Monday, October 13, 2008

What McCain Hasn't Tried

 

John McCain at a rally in Davenport, Iowa, on Saturday.John McCain likes Barack Obama. He admires and respects Obama. He believes Obama is "very impressive, he's thoughtful, he's centrist." Obama has "probably got a great future." He is "a very honest and fine person" -- "absolutely" qualified to be president.

How do we know McCain feels this way? Because he said so, in public comments ranging from 2005 to as recently as May. And as the McCain campaign grew uglier last week -- casting Obama as dangerous, dishonest and un-American -- it was tempting to imagine the campaign McCain might have waged if he had based it on the respect for his opponent, and for the process, that he had long professed.

Last week, for example, McCain was angrily promising to "name the names" of those who caused the nation's worst financial crisis in decades. He was blaming Obama and his "cronies," and the "corruption" that Obama had "abetted" in Washington. Meanwhile, almost as if there were no meltdown, his running mate remained stuck on attacking Obama for "palling around with terrorists."

But imagine if McCain had selected for his running mate not a partisan attack dog but someone with deep knowledge of the economy and a record of reaching across the aisle.

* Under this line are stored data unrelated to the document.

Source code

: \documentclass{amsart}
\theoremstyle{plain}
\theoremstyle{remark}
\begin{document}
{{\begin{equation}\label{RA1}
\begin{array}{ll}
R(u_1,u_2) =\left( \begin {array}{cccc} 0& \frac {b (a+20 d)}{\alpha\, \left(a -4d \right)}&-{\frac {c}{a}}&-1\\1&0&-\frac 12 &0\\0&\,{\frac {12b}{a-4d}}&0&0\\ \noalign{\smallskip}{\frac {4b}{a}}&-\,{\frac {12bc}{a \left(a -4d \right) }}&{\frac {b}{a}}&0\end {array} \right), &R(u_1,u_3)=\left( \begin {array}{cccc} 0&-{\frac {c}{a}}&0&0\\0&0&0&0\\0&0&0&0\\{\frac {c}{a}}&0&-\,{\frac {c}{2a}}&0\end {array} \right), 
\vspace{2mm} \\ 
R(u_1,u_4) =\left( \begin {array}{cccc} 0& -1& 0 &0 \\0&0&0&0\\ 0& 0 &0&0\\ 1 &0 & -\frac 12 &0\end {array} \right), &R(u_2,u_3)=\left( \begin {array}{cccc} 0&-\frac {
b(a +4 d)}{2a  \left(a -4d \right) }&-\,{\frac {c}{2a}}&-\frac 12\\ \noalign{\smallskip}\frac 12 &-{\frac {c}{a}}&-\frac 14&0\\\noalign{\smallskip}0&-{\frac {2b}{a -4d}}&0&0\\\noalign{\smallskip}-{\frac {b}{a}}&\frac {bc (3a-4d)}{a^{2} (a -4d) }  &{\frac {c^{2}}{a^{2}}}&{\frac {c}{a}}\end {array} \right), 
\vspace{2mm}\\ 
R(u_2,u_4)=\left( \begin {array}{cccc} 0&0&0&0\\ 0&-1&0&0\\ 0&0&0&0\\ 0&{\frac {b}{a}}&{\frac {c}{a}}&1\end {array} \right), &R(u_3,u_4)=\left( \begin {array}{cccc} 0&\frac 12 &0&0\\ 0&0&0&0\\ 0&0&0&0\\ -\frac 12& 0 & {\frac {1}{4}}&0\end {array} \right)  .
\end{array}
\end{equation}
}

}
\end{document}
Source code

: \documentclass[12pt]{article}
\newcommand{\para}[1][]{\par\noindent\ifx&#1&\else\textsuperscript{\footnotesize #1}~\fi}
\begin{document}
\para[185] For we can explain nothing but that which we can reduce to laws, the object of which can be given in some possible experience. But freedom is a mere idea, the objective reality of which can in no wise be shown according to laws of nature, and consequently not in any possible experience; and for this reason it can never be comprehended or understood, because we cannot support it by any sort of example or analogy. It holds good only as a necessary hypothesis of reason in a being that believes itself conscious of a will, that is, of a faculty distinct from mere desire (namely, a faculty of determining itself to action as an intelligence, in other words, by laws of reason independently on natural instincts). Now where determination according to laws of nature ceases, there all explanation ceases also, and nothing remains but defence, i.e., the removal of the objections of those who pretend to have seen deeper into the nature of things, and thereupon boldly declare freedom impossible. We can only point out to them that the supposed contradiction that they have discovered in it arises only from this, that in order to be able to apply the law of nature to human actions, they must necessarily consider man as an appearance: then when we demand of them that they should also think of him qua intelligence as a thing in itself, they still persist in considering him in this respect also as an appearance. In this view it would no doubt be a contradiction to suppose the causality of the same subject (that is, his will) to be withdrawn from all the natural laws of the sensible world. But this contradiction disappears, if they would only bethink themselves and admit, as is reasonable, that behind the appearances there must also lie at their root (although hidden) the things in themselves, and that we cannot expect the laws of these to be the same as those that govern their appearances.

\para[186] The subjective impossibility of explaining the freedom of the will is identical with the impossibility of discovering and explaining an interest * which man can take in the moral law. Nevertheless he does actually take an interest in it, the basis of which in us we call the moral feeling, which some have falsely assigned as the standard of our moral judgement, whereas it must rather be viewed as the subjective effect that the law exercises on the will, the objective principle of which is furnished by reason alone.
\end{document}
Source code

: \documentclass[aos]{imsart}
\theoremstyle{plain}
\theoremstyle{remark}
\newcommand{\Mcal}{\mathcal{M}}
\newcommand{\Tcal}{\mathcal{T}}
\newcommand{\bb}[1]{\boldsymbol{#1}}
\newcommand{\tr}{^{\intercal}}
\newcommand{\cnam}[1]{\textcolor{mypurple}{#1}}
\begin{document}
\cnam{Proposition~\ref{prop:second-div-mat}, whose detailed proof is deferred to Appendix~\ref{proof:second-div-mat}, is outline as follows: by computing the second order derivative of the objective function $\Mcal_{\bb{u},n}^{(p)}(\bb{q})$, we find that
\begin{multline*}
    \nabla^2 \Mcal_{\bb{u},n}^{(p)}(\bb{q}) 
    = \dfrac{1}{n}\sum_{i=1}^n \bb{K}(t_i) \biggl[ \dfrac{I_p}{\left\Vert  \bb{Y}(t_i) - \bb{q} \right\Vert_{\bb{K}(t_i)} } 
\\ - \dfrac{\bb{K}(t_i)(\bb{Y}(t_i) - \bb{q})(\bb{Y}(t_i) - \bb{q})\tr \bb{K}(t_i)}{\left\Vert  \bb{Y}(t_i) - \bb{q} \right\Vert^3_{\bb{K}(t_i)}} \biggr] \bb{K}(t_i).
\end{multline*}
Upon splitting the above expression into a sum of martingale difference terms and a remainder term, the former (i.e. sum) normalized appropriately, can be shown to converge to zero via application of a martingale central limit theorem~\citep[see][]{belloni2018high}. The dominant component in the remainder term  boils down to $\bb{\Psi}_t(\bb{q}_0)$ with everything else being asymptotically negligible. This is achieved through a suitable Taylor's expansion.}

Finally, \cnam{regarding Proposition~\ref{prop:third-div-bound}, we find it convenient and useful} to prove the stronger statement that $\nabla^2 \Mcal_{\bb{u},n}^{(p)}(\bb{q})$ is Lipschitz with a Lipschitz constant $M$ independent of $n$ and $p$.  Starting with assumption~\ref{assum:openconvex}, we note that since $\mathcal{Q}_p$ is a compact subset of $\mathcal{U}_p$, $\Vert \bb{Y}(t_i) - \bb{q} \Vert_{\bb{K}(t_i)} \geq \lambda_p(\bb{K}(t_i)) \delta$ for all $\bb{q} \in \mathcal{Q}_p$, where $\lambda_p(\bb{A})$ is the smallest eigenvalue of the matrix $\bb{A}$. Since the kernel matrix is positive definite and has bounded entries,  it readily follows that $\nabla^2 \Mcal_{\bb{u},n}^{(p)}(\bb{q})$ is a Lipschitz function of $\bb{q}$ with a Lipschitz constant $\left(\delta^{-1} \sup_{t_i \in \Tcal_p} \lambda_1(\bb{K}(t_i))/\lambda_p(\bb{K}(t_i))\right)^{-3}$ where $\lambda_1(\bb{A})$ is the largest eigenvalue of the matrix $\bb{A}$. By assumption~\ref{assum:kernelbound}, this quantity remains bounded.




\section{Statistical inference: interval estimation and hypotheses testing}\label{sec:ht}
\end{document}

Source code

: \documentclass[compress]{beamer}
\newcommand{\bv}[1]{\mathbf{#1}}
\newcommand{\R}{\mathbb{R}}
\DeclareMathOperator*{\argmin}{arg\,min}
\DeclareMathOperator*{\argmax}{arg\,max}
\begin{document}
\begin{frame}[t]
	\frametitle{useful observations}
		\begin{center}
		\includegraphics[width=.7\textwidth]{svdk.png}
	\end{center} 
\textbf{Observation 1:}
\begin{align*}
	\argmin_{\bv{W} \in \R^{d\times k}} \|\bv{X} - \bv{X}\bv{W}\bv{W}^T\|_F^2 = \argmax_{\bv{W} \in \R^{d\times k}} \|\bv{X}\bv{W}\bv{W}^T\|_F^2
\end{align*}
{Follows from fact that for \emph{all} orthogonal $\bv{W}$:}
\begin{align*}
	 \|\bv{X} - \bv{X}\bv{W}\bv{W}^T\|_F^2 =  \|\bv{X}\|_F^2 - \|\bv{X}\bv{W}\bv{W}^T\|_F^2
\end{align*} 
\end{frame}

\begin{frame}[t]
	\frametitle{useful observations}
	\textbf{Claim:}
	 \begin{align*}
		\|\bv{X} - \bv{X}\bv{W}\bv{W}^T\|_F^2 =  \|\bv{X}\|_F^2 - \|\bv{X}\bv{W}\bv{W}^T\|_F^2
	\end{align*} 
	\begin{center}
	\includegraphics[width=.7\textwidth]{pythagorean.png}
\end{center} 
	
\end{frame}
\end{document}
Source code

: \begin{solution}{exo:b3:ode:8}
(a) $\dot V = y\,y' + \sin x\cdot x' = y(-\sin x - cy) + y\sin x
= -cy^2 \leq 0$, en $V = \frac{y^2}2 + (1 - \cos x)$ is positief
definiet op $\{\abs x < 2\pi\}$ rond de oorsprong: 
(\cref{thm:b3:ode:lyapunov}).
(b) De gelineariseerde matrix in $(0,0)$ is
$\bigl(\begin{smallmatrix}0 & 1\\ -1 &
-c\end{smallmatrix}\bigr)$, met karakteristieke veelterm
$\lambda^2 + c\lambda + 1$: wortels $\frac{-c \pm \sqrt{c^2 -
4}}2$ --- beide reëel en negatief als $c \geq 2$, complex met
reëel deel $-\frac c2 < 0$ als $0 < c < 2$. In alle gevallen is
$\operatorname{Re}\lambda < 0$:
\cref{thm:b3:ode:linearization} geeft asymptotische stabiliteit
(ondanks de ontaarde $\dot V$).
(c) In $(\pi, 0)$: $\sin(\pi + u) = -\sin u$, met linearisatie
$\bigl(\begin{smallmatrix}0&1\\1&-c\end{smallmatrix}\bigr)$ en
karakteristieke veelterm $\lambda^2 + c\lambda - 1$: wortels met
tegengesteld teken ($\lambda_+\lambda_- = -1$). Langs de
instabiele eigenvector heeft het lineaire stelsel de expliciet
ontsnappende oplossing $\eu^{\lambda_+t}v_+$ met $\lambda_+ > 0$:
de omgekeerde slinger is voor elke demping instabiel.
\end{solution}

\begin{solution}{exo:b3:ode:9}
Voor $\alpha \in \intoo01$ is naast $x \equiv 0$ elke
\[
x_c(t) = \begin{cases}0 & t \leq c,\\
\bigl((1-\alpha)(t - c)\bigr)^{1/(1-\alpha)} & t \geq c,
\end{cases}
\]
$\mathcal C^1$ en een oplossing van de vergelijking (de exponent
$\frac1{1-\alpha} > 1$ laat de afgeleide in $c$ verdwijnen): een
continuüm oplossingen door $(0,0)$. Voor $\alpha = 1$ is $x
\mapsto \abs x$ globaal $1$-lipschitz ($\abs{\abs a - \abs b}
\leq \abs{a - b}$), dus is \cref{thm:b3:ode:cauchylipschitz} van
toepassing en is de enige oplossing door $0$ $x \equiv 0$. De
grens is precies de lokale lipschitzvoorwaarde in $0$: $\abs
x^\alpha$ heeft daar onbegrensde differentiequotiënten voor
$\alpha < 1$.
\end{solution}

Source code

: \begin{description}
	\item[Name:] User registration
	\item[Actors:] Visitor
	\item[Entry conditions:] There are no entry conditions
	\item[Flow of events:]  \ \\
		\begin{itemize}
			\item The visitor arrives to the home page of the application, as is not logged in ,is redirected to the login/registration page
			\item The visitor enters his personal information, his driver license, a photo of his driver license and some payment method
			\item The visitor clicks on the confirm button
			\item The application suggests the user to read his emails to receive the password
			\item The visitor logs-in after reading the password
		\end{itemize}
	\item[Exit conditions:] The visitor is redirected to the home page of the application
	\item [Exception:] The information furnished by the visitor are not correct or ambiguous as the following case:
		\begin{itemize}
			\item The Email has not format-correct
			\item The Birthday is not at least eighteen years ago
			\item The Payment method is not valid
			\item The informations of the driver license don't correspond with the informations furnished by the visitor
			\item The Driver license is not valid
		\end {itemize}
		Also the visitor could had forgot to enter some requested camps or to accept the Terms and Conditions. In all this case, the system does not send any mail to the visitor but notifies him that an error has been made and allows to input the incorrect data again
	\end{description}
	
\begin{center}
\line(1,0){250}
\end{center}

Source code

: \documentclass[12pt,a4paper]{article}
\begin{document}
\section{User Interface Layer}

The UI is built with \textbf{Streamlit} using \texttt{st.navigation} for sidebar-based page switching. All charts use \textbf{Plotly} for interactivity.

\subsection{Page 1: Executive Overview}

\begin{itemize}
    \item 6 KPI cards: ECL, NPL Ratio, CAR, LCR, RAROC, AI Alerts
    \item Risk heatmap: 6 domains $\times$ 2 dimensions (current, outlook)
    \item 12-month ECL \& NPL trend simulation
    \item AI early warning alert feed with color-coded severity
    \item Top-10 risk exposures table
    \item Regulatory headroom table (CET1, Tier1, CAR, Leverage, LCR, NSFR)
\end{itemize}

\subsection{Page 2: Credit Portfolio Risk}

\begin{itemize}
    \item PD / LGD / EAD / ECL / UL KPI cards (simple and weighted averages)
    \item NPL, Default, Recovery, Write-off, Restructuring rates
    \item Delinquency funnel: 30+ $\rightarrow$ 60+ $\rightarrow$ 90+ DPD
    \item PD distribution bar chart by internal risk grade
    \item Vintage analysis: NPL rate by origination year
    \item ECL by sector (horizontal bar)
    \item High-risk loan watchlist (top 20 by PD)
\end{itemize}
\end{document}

Imagine if McCain himself had decided to respond to this crisis as an American first, a candidate second. "Yes," he might have said, "Democrats contributed to our problems with their lobbyist-fueled defense of Fannie and Freddie. But let's not pretend that Alan Greenspan, Phil Gramm, George W. Bush -- and John McCain -- weren't part of this, too. Warren Buffett saw this coming, but not many of the rest of us did. Let's postpone the recriminations and work together to fix this thing."